Wonder Woman: The Hiketeia is a graphic novel written by Greg Rucka with art by J. G. Jones. The work marked Rucka's first outing with the character, before he became the writer on the ongoing Wonder Woman series one year later. It was released in hardcover in 2002, and in paperback a year later.

==Production==
Before he started his three-year run on Wonder Woman (volume 2), with #195 in 2003, Greg Rucka started his work on the character a year before that in the one-shot Wonder Woman: The Hiketeia. Even as one of his favorite characters, Rucka made a point that getting inside Wonder Woman's head was "murderous", so for the graphic novel, he decided not to let it be about Wonder Woman, but rather about how she was perceived, a method he continued to employ in his run on the ongoing series.

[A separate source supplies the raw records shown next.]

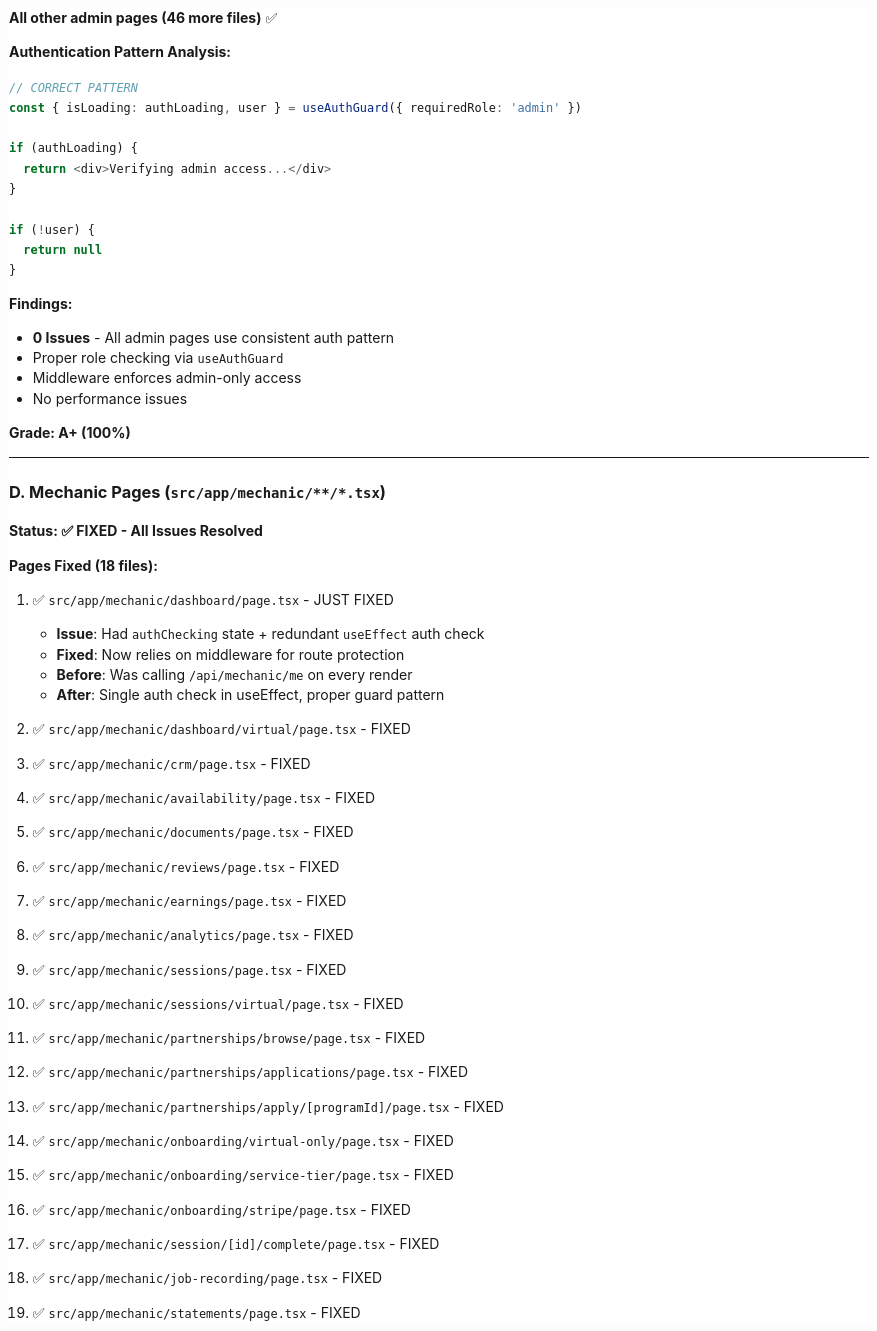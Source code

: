 **All other admin pages (46 more files)** ✅

**Authentication Pattern Analysis:**
```typescript
// CORRECT PATTERN
const { isLoading: authLoading, user } = useAuthGuard({ requiredRole: 'admin' })

if (authLoading) {
  return <div>Verifying admin access...</div>
}

if (!user) {
  return null
}
```

**Findings:**
- **0 Issues** - All admin pages use consistent auth pattern
- Proper role checking via `useAuthGuard`
- Middleware enforces admin-only access
- No performance issues

**Grade: A+ (100%)**

---

### D. Mechanic Pages (`src/app/mechanic/**/*.tsx`)

**Status: ✅ FIXED - All Issues Resolved**

**Pages Fixed (18 files):**
1. ✅ `src/app/mechanic/dashboard/page.tsx` - JUST FIXED
   - **Issue**: Had `authChecking` state + redundant `useEffect` auth check
   - **Fixed**: Now relies on middleware for route protection
   - **Before**: Was calling `/api/mechanic/me` on every render
   - **After**: Single auth check in useEffect, proper guard pattern

2. ✅ `src/app/mechanic/dashboard/virtual/page.tsx` - FIXED
3. ✅ `src/app/mechanic/crm/page.tsx` - FIXED
4. ✅ `src/app/mechanic/availability/page.tsx` - FIXED
5. ✅ `src/app/mechanic/documents/page.tsx` - FIXED
6. ✅ `src/app/mechanic/reviews/page.tsx` - FIXED
7. ✅ `src/app/mechanic/earnings/page.tsx` - FIXED
8. ✅ `src/app/mechanic/analytics/page.tsx` - FIXED
9. ✅ `src/app/mechanic/sessions/page.tsx` - FIXED
10. ✅ `src/app/mechanic/sessions/virtual/page.tsx` - FIXED
11. ✅ `src/app/mechanic/partnerships/browse/page.tsx` - FIXED
12. ✅ `src/app/mechanic/partnerships/applications/page.tsx` - FIXED
13. ✅ `src/app/mechanic/partnerships/apply/[programId]/page.tsx` - FIXED
14. ✅ `src/app/mechanic/onboarding/virtual-only/page.tsx` - FIXED
15. ✅ `src/app/mechanic/onboarding/service-tier/page.tsx` - FIXED
16. ✅ `src/app/mechanic/onboarding/stripe/page.tsx` - FIXED
17. ✅ `src/app/mechanic/session/[id]/complete/page.tsx` - FIXED
18. ✅ `src/app/mechanic/job-recording/page.tsx` - FIXED
19. ✅ `src/app/mechanic/statements/page.tsx` - FIXED
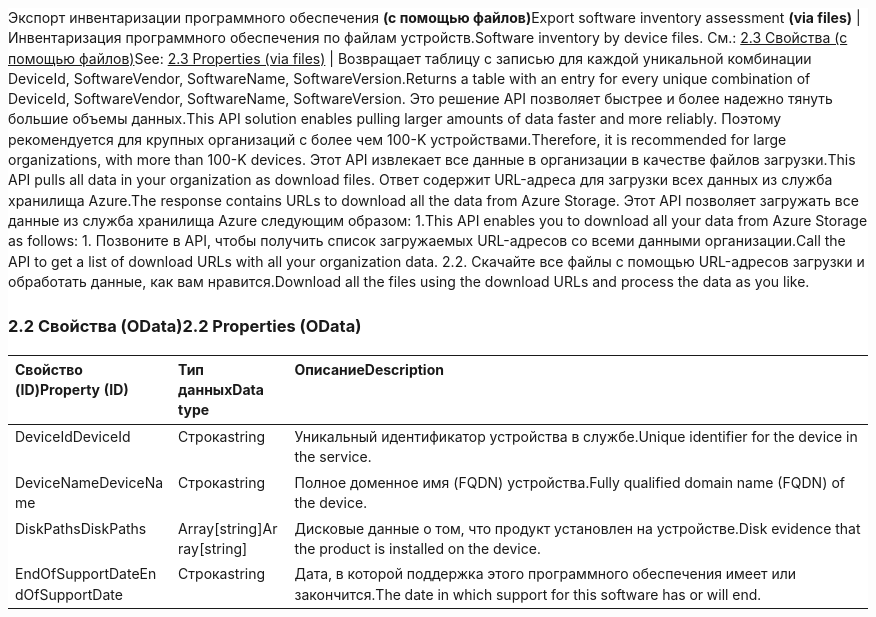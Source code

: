 <span data-ttu-id="31c5e-235">Экспорт инвентаризации программного обеспечения **(с помощью файлов)**</span><span class="sxs-lookup"><span data-stu-id="31c5e-235">Export software inventory assessment **(via files)**</span></span> | <span data-ttu-id="31c5e-236">Инвентаризация программного обеспечения по файлам устройств.</span><span class="sxs-lookup"><span data-stu-id="31c5e-236">Software inventory by device files.</span></span> <span data-ttu-id="31c5e-237">См.: [2.3 Свойства (с помощью файлов)](#23-properties-via-files)</span><span class="sxs-lookup"><span data-stu-id="31c5e-237">See: [2.3 Properties (via files)](#23-properties-via-files)</span></span> | <span data-ttu-id="31c5e-238">Возвращает таблицу с записью для каждой уникальной комбинации DeviceId, SoftwareVendor, SoftwareName, SoftwareVersion.</span><span class="sxs-lookup"><span data-stu-id="31c5e-238">Returns a table with an entry for every unique combination of DeviceId, SoftwareVendor, SoftwareName, SoftwareVersion.</span></span> <span data-ttu-id="31c5e-239">Это решение API позволяет быстрее и более надежно тянуть большие объемы данных.</span><span class="sxs-lookup"><span data-stu-id="31c5e-239">This API solution enables pulling larger amounts of data faster and more reliably.</span></span> <span data-ttu-id="31c5e-240">Поэтому рекомендуется для крупных организаций с более чем 100-K устройствами.</span><span class="sxs-lookup"><span data-stu-id="31c5e-240">Therefore, it is recommended for large organizations, with more than 100-K devices.</span></span> <span data-ttu-id="31c5e-241">Этот API извлекает все данные в организации в качестве файлов загрузки.</span><span class="sxs-lookup"><span data-stu-id="31c5e-241">This API pulls all data in your organization as download files.</span></span> <span data-ttu-id="31c5e-242">Ответ содержит URL-адреса для загрузки всех данных из служба хранилища Azure.</span><span class="sxs-lookup"><span data-stu-id="31c5e-242">The response contains URLs to download all the data from Azure Storage.</span></span> <span data-ttu-id="31c5e-243">Этот API позволяет загружать все данные из служба хранилища Azure следующим образом: 1.</span><span class="sxs-lookup"><span data-stu-id="31c5e-243">This API enables you to download all your data from Azure Storage as follows: 1.</span></span>  <span data-ttu-id="31c5e-244">Позвоните в API, чтобы получить список загружаемых URL-адресов со всеми данными организации.</span><span class="sxs-lookup"><span data-stu-id="31c5e-244">Call the API to get a list of download URLs with all your organization data.</span></span> <span data-ttu-id="31c5e-245">2.</span><span class="sxs-lookup"><span data-stu-id="31c5e-245">2.</span></span>  <span data-ttu-id="31c5e-246">Скачайте все файлы с помощью URL-адресов загрузки и обработать данные, как вам нравится.</span><span class="sxs-lookup"><span data-stu-id="31c5e-246">Download all the files using the download URLs and process the data as you like.</span></span>

### <a name="22-properties-odata"></a><span data-ttu-id="31c5e-247">2.2 Свойства (OData)</span><span class="sxs-lookup"><span data-stu-id="31c5e-247">2.2 Properties (OData)</span></span>

<span data-ttu-id="31c5e-248">Свойство (ID)</span><span class="sxs-lookup"><span data-stu-id="31c5e-248">Property (ID)</span></span> | <span data-ttu-id="31c5e-249">Тип данных</span><span class="sxs-lookup"><span data-stu-id="31c5e-249">Data type</span></span> | <span data-ttu-id="31c5e-250">Описание</span><span class="sxs-lookup"><span data-stu-id="31c5e-250">Description</span></span>
:---|:---|:---
<span data-ttu-id="31c5e-251">DeviceId</span><span class="sxs-lookup"><span data-stu-id="31c5e-251">DeviceId</span></span> | <span data-ttu-id="31c5e-252">Строка</span><span class="sxs-lookup"><span data-stu-id="31c5e-252">string</span></span> | <span data-ttu-id="31c5e-253">Уникальный идентификатор устройства в службе.</span><span class="sxs-lookup"><span data-stu-id="31c5e-253">Unique identifier for the device in the service.</span></span>
<span data-ttu-id="31c5e-254">DeviceName</span><span class="sxs-lookup"><span data-stu-id="31c5e-254">DeviceName</span></span> | <span data-ttu-id="31c5e-255">Строка</span><span class="sxs-lookup"><span data-stu-id="31c5e-255">string</span></span> | <span data-ttu-id="31c5e-256">Полное доменное имя (FQDN) устройства.</span><span class="sxs-lookup"><span data-stu-id="31c5e-256">Fully qualified domain name (FQDN) of the device.</span></span>
<span data-ttu-id="31c5e-257">DiskPaths</span><span class="sxs-lookup"><span data-stu-id="31c5e-257">DiskPaths</span></span> | <span data-ttu-id="31c5e-258">Array[string]</span><span class="sxs-lookup"><span data-stu-id="31c5e-258">Array[string]</span></span>  | <span data-ttu-id="31c5e-259">Дисковые данные о том, что продукт установлен на устройстве.</span><span class="sxs-lookup"><span data-stu-id="31c5e-259">Disk evidence that the product is installed on the device.</span></span>
<span data-ttu-id="31c5e-260">EndOfSupportDate</span><span class="sxs-lookup"><span data-stu-id="31c5e-260">EndOfSupportDate</span></span> | <span data-ttu-id="31c5e-261">Строка</span><span class="sxs-lookup"><span data-stu-id="31c5e-261">string</span></span> | <span data-ttu-id="31c5e-262">Дата, в которой поддержка этого программного обеспечения имеет или закончится.</span><span class="sxs-lookup"><span data-stu-id="31c5e-262">The date in which support for this software has or will end.</span></span>
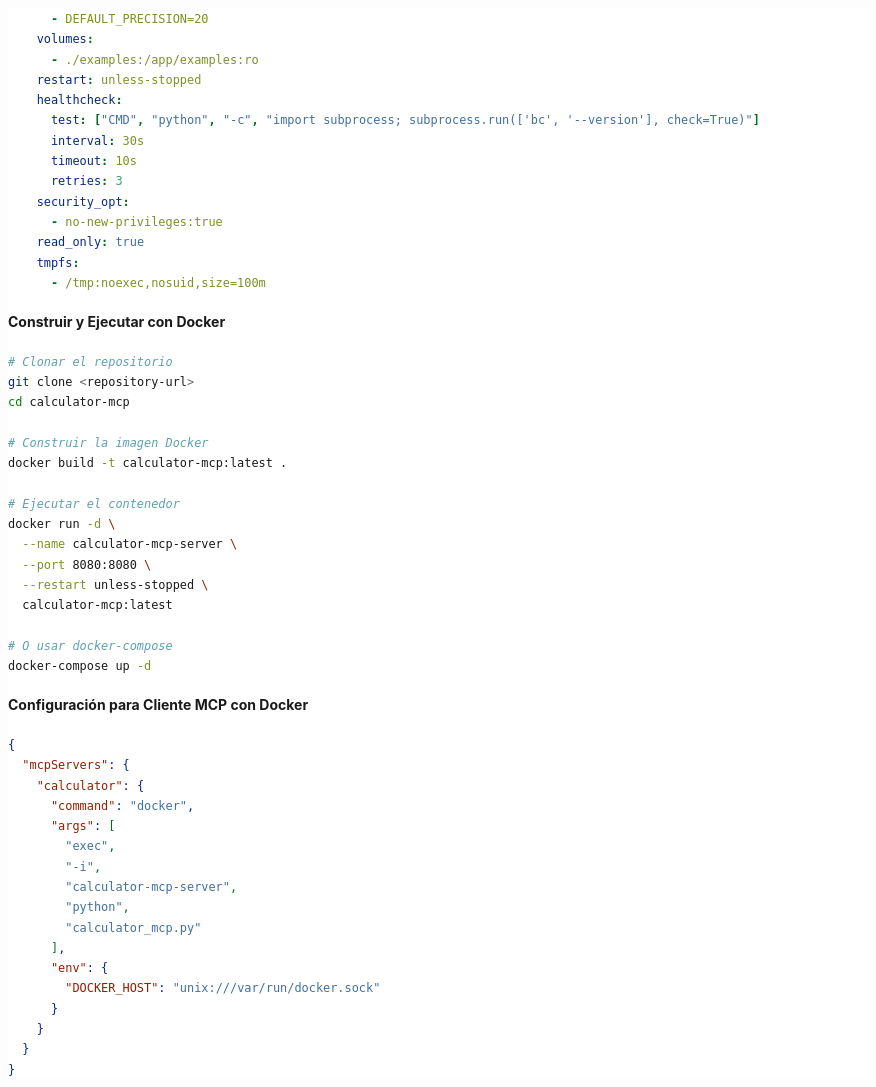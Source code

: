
 ```yaml
      - DEFAULT_PRECISION=20
    volumes:
      - ./examples:/app/examples:ro
    restart: unless-stopped
    healthcheck:
      test: ["CMD", "python", "-c", "import subprocess; subprocess.run(['bc', '--version'], check=True)"]
      interval: 30s
      timeout: 10s
      retries: 3
    security_opt:
      - no-new-privileges:true
    read_only: true
    tmpfs:
      - /tmp:noexec,nosuid,size=100m
```

#### Construir y Ejecutar con Docker

```bash
# Clonar el repositorio
git clone <repository-url>
cd calculator-mcp

# Construir la imagen Docker
docker build -t calculator-mcp:latest .

# Ejecutar el contenedor
docker run -d \
  --name calculator-mcp-server \
  --port 8080:8080 \
  --restart unless-stopped \
  calculator-mcp:latest

# O usar docker-compose
docker-compose up -d
```

#### Configuración para Cliente MCP con Docker

```json
{
  "mcpServers": {
    "calculator": {
      "command": "docker",
      "args": [
        "exec",
        "-i",
        "calculator-mcp-server",
        "python",
        "calculator_mcp.py"
      ],
      "env": {
        "DOCKER_HOST": "unix:///var/run/docker.sock"
      }
    }
  }
}
```
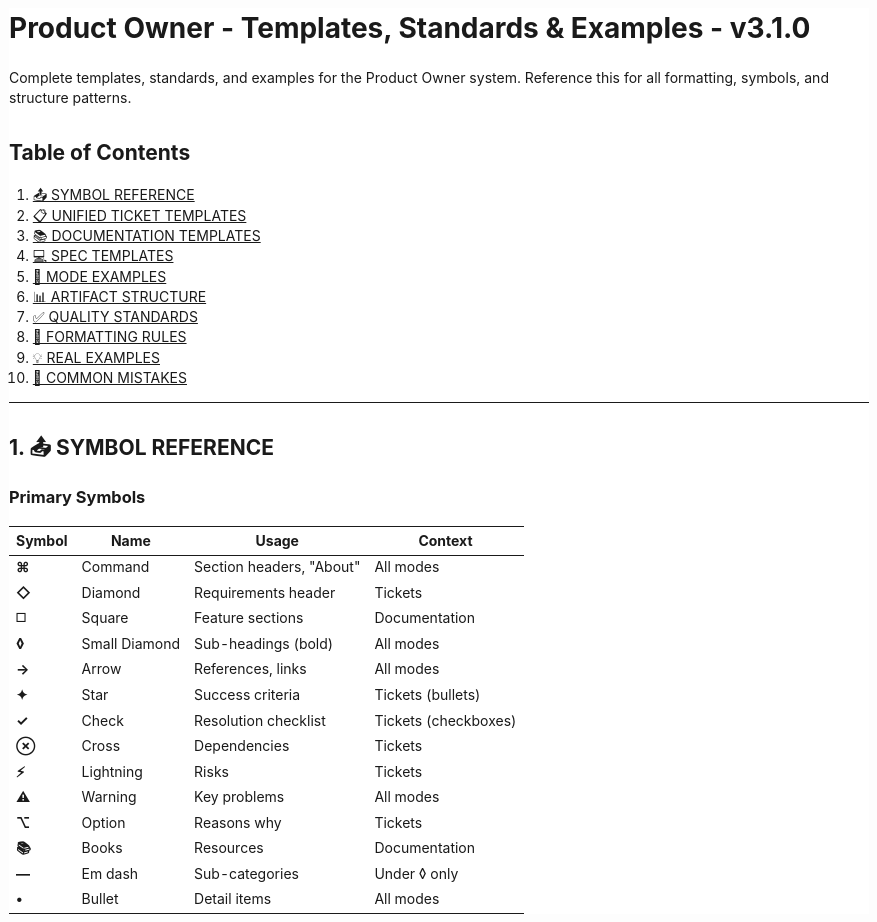 # Product Owner - Templates, Standards & Examples - v3.1.0

Complete templates, standards, and examples for the Product Owner system. Reference this for all formatting, symbols, and structure patterns.

## Table of Contents

1. [📤 SYMBOL REFERENCE](#1--symbol-reference)
2. [📋 UNIFIED TICKET TEMPLATES](#2--unified-ticket-templates)
3. [📚 DOCUMENTATION TEMPLATES](#3--documentation-templates)
4. [💻 SPEC TEMPLATES](#4--spec-templates)
5. [🎯 MODE EXAMPLES](#5--mode-examples)
6. [📊 ARTIFACT STRUCTURE](#6--artifact-structure)
7. [✅ QUALITY STANDARDS](#7--quality-standards)
8. [🔧 FORMATTING RULES](#8--formatting-rules)
9. [💡 REAL EXAMPLES](#9--real-examples)
10. [🚨 COMMON MISTAKES](#10--common-mistakes)

---

## 1. 📤 SYMBOL REFERENCE

### Primary Symbols

| Symbol | Name | Usage | Context |
|--------|------|-------|---------|
| **⌘** | Command | Section headers, "About" | All modes |
| **◇** | Diamond | Requirements header | Tickets |
| **◻️** | Square | Feature sections | Documentation |
| **◊** | Small Diamond | Sub-headings (bold) | All modes |
| **→** | Arrow | References, links | All modes |
| **✦** | Star | Success criteria | Tickets (bullets) |
| **✓** | Check | Resolution checklist | Tickets (checkboxes) |
| **⊗** | Cross | Dependencies | Tickets |
| **⚡** | Lightning | Risks | Tickets |
| **⚠️** | Warning | Key problems | All modes |
| **⌥** | Option | Reasons why | Tickets |
| **📚** | Books | Resources | Documentation |
| **—** | Em dash | Sub-categories | Under ◊ only |
| **•** | Bullet | Detail items | All modes |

Compared to his later work, The Hiketeia offered a very limited presentation of Wonder Woman, focusing on what Rucka himself considered only one facet of the character. By presenting the work as a tragedy, Rucka meant to reveal Wonder Woman's more ineffectual - given the untenable situation - and somber sides. His work on the ongoing series allowed for more varied circumstances, and therefore more facets of Wonder Woman.

==Synopsis==
Wonder Woman: The Hiketeia is a modern Greek tragedy of duty and vengeance. When Wonder Woman partakes in an ancient ritual called the Hiketeia, she is honor-bound to eternally protect and care for a young woman named Danielle Wellys. But when Wonder Woman learns that Danielle has killed the sex-slavers/drug dealers who murdered her sister, she suddenly finds herself in battle with Batman, who is searching for the fugitive. The Erinyes also threaten retribution if the Hiketeia is not honored. Caught in a no-win situation, Wonder Woman must choose between breaking a sacred oath and turning her back on justice.

==Reaction==
Released in 2002, the graphic novel was well received both by fans and critics. Comics Worth Reading considered it to be "the best Wonder Woman story". Readers gave praise for Rucka's treatment of Diana as a real person, not an idealized caricature of all womanhood, capturing her voice as an Amazon and a foreign princess who was not aloof or reserved. Instead, her depiction was praised for showing Diana as caring, thoughtful, capable of reflection (without self-absorption) and even humor. The artwork was also praised, with one reviewer using the panel in which Batman is hurled from a second story balcony by Wonder Woman's punch as an example.